Kein Mensch
ist vor Gott gerecht, weil er das Gesetz
befolgt. Vielmehr erkennen wir erst durch das Gesetz, was Sünde ist. Der Mensch
wird gerecht durch den Glauben. Römer 3, 20, Basisbibel.
Liebe
Gemeinde!
Einen
einzigen Vers habe ich ausgewählt aus dem Brief an die Römer, und es ist der
Vers, der für mich alles enthält, was für mich als Christenmensch wichtig ist,
wenn man so will: meine Berufung.
Und er ist
zugleich, und darum passt es, ein Schlüsselvers für den heutigen Tag: Es war
einer der Verse, der Martin Luther zum Reformator machte.
Und
drittens: In diesem Vers steckt auch die Deutung unseres christlichen
Schlüsselsymbols: was das Kreuz bedeutet.
Meine
Berufung, Martin Luthers Durchbruch, das Kreuz Jesu. Von ihnen will ich
sprechen. Sie verdichten sich für mich im Symbol des Nagels : darum die drei
Nägel.
Der erste
Nagel: Das Kreuz Jesu
Vielen
Menschen ist das Kreuz unheimlich, sie finden es abstoßend. Und das aus zwei
Gründen.
Der erste
ist sehr schwerwiegend und hat mich ein ganzes Leben lang beschäftigt: Im Namen
und unter dem Zeichen des Kreuzes sind abscheuliche Verbrechen begangen worden.

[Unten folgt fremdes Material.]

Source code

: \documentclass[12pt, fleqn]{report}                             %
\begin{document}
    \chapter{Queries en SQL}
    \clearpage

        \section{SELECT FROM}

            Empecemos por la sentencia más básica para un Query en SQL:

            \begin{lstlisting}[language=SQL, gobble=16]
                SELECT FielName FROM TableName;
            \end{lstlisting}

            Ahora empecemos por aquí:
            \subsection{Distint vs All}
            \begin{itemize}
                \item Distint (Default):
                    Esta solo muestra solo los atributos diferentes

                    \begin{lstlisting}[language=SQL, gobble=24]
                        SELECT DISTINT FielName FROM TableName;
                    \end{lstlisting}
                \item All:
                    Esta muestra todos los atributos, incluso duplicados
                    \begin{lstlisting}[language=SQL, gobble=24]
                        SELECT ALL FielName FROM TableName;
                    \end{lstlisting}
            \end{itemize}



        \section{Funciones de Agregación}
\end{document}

Das Kreuz ist für viele Menschen das Symbol für alles, was in, an und mit der
Kirche schiefgelaufen ist. Und wir tun, gerade am Reformationstag, gut daran,
uns das immer wieder vor Augen zu halten.
Eine
Evangelische Kirche, das war mir mein Pfarrerleben lang wichtig, ist keine
Heilsanstalt, kein Institut der besseren Menschen, der besonders Berufenen,
Erleuchteten und Befähigten. Sie ist eine Organisation, die dafür sorgt, dass
die frohe Botschaft verkündigt wird. Dafür sind wir da. Als solche ist sie eine
menschliche Organisation, sie unterscheidet sich darin in nichts von der AOK
oder einer Versicherung. Und das heißt auch: Sie ist fehlbar, sie ist in ihrem
Möglichkeiten so begrenzt, wie Menschen nun einmal begrenzt sind. Auch die
Kirche steht unter dem Kreuz wie alle Menschen, ja die ganze Schöpfung.
Ich glaube,
das ist der tiefere Grund, warum das Kreuz für viele Menschen so schwierig ist.

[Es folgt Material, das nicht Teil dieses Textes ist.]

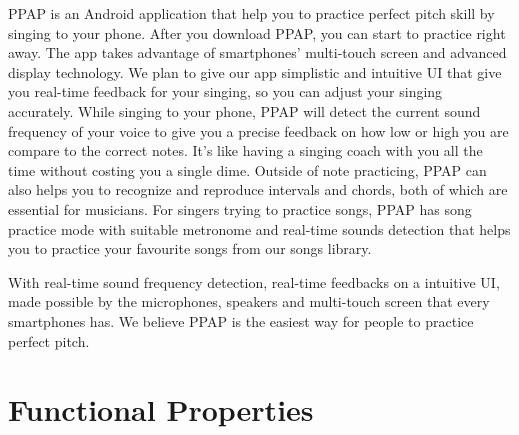 \documentclass{article}
\begin{document}
\qquad

		PPAP is an Android application that help you to practice perfect pitch skill by singing to your phone.
		After you download PPAP, you can start to practice right away. 
		The app takes advantage of smartphones’ multi-touch screen and advanced display technology. 
		We plan to give our app simplistic and intuitive UI that give you real-time feedback for your singing, so you can adjust your singing accurately. 
		While singing to your phone, PPAP will detect the current sound frequency of your voice to give you a precise feedback on how low or high you are compare to the correct notes. 
		It’s like having a singing coach with you all the time without costing you a single dime. 
		Outside of note practicing, PPAP can also helps you to recognize and reproduce intervals and chords, both of which are essential for musicians. 
		For singers trying to practice songs, PPAP has song practice mode with suitable metronome and real-time sounds detection that helps you to practice your favourite songs from our songs library.

\qquad

		With real-time sound frequency detection, real-time feedbacks on a intuitive UI, made possible by the microphones, speakers and multi-touch screen that every smartphones has. We believe PPAP is the easiest way for people to practice perfect pitch.

\section{Functional Properties}
\label{sec:function_properties}
\end{document}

Es erinnert uns daran, was wir sind: sterbliche Menschen.
Als solche
aber sind wir von Gott geliebt, der nicht mit Gewalt auf Gewalt antwortete,
sondern mit noch mehr Liebe, symbolisch gefasst im Bild der Auferstehung.
Hinter dem Kreuz geht es weiter. Das Kreuz ist nicht das letzte Wort.
So war mir das
Kreuz immer ein Zeichen der Hoffnung. Mein Leben ist geprägt von Verlusten, es
ist geprägt von der Geschichte meiner Eltern, die beide früh verwaist die Zeit
des Krieges erlebt habe, Geschichten von Flucht und Entwurzelung prägten meine
Kindheit, es ist bestimmt vom Verlust vieler Freunde, seit der Grundschulzeit
erlebte ich, dass Freunde sterben, eine zerbrochene Ehe in meinen sogenannten
besten Jahren, die darum keine waren, lebensbedrohliches berufliches Scheitern
samt Zusammenbruch in der Mitte meines Berufslebens – immer war mir das Kreuz
ein Symbol, ein Zeichen der unverbrüchlichen Liebe Gottes, der lieber selber
die Gewalt auf sich nahm, als selbst gewalttätig zu werden. Das Kreuz ist mir
ein Zeichen, dass Leid, Kummer und Scheitern überwunden werden können und
zugleich die Wahrheit unseres Leben sind. Das heile Welt Christentum mit
Engelchen und Alles-halb-so schlimm-EiaPopeia war und ist nicht mein Ding.
So steht der
erste Nagel für das Kreuz, steht für die
Gewaltlosigkeit Gottes in einer gewaltvollen Welt, steht für die Zuwendung zu
mir, für die ich nichts tun kann, außer sie mir gefallen zu lassen, wie man
sich die Liebe gefallen lassen muss. Nicht, weil ich ein guter Mensch bin,
liebt mich Gott, sondern weil ich ein Mensch bin. Genau das sagt der Vers aus
dem Römerbrief, den ich noch einmal, jetzt freier übertragen, zitiere:
Kein
Mensch von Gott geliebt, weil er sich an die Regeln hält, sondern in unserem
Scheitern erkennen wir erst, wie es um uns steht: Nur durch Vertrauen bleiben
wir bei Gott.
Vertrauen. Das war die große Entdeckung Martin Luthers. Er war ein von Angst geplagter Mensch, geplagt von der Angst vor Gott, der ihm in seiner Zeit nur als Richter begegnete, der die Menschen bestraft und belohnt, wie sie es verdient haben. Er spürte, dass es gar nicht möglich war, diesem Anspruch gerecht zu werden. Er wurde Mönch, um ein besonders gutes und gottgefälliges Leben zu führen, und das machte alles nur noch viel schlimmer. Er geriet in die Fänge eines abscheulichen Leistungsdenkens. Wie ein Kind, das verspricht, immer artig zu sein, weil es Angst vor Strafe hat oder Angst, die Liebe seiner Eltern zu verlieren, quälte er sich. Er bestrafte sich, er richtete sein ganzes Leben an dem aus, was ihm als Gebot Gottes vermittelt wurde – und scheiterte.
Er
studierte Theologie, um dem auf den Grund zu gehen, doch je tiefer er in die
Bibel eindrang, um so schlimmer wurde seine Angst. Aus jeder Zeile grinste ihm
der fruchtbareGott entgegen, und was immer er tat: Es wurde nur noch
furchtbarer. Bis er, nach langen Jahren des Ringens, die ihn auch körperlich
kaputt machten, den Gedanken im Römerbrief entdeckte, den wir gerade hörten.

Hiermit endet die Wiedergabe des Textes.